> **WHAT IS NEEDED**
Counting only lines that contain the word "subsection", state the total for the listing below and nothing else.

> **DATA SUPPLIED**
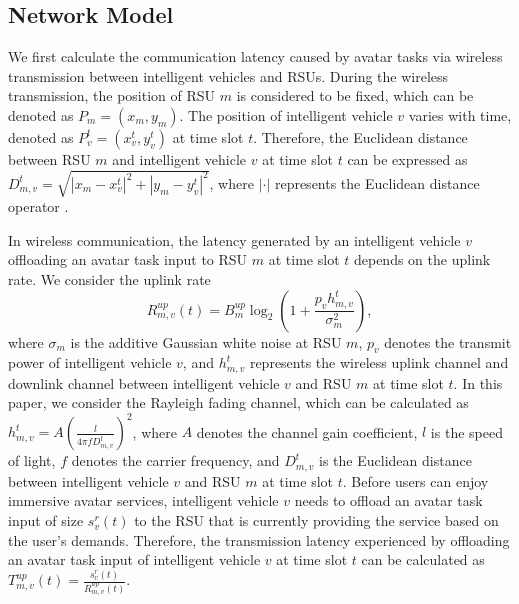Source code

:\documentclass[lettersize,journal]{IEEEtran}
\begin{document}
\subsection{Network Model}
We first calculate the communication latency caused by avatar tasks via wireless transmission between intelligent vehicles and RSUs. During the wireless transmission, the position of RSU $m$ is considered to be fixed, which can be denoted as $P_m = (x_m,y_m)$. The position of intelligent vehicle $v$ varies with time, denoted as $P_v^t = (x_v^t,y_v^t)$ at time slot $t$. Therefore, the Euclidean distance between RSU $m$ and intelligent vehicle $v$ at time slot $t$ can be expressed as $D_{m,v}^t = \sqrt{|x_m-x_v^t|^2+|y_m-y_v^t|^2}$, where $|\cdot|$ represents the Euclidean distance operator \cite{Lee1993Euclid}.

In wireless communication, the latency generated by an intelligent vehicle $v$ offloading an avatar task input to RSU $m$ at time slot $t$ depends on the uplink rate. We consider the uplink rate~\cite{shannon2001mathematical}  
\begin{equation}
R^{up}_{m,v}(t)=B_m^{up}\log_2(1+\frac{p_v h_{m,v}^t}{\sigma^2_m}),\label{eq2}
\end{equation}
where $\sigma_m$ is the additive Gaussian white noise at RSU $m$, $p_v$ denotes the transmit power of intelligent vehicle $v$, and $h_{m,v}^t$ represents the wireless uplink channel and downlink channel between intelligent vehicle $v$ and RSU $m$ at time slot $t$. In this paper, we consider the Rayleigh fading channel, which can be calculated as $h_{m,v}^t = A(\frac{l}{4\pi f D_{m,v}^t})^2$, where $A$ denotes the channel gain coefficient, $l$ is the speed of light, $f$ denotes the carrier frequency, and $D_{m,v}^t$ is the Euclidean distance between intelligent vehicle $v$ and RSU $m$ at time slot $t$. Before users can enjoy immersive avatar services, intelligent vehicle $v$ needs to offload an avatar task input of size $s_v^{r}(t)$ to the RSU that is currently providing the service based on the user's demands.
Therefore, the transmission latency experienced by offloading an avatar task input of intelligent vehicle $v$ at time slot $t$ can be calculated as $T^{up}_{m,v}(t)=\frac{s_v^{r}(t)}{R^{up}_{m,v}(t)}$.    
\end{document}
--
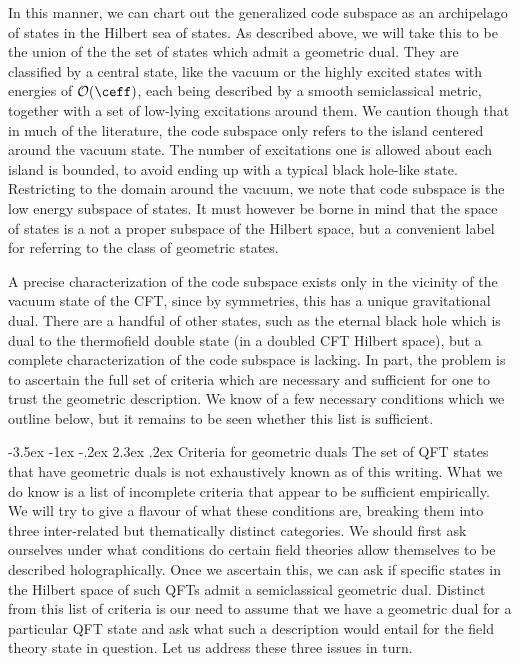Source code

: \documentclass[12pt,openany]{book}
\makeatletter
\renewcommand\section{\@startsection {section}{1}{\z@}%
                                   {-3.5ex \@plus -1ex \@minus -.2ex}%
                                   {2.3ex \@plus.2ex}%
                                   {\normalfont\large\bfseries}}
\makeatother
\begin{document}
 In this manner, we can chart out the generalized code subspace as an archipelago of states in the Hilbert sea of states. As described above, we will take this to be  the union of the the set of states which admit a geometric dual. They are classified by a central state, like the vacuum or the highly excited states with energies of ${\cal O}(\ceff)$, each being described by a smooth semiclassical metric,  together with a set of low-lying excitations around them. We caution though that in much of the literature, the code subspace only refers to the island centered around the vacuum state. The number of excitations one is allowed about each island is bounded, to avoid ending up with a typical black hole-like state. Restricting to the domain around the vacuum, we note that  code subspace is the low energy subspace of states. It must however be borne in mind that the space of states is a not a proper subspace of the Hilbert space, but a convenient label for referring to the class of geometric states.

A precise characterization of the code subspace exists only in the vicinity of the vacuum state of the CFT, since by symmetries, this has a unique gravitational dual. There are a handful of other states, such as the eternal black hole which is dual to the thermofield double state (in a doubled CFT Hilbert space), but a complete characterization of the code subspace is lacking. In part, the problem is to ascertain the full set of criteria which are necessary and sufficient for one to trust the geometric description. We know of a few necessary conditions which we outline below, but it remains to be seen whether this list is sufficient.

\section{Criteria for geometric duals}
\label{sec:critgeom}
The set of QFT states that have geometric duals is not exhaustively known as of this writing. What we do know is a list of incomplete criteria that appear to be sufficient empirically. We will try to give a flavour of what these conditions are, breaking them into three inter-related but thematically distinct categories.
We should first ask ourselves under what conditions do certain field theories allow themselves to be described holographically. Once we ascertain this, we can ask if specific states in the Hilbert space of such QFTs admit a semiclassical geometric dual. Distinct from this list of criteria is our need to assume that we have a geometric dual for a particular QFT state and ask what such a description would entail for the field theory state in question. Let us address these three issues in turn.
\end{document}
==
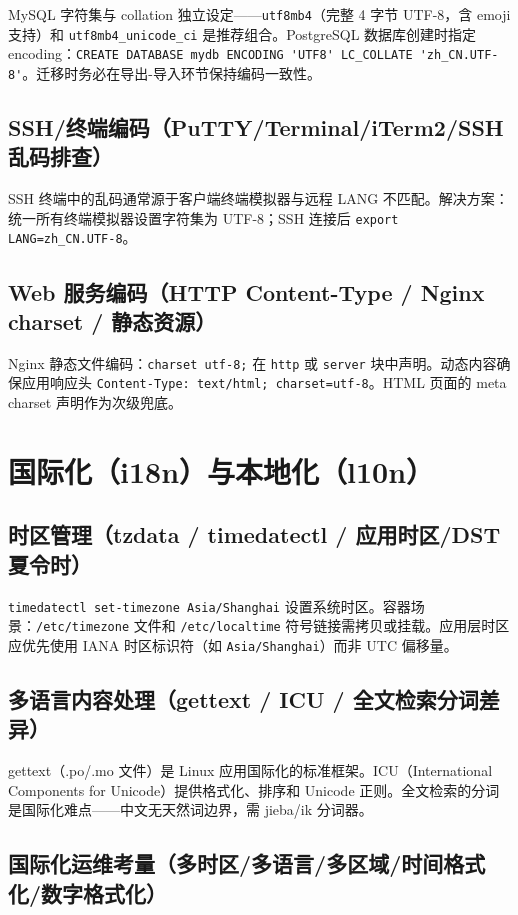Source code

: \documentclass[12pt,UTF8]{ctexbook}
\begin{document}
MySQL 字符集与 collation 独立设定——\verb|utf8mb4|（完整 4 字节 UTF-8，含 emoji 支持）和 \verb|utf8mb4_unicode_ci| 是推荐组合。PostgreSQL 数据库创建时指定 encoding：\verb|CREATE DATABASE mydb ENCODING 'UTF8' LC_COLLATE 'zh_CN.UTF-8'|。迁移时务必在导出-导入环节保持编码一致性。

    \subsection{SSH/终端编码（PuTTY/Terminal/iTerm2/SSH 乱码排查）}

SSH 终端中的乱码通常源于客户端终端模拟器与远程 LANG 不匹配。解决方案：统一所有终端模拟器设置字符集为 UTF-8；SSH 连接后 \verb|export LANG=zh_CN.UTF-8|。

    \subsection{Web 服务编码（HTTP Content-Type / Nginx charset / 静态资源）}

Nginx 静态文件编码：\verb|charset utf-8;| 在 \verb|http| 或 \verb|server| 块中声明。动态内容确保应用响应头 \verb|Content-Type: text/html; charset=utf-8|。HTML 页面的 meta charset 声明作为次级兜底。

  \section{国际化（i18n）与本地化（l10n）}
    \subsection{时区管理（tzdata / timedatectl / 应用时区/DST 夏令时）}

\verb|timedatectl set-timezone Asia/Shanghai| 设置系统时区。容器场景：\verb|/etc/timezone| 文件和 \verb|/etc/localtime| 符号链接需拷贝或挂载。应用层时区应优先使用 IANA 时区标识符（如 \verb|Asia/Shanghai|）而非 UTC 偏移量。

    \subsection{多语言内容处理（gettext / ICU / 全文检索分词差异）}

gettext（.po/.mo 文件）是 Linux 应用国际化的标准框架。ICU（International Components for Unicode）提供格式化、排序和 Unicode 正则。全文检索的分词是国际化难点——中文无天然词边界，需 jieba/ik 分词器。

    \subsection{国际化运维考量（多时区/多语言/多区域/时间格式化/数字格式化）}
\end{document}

> **YOUR RESPONSE**
6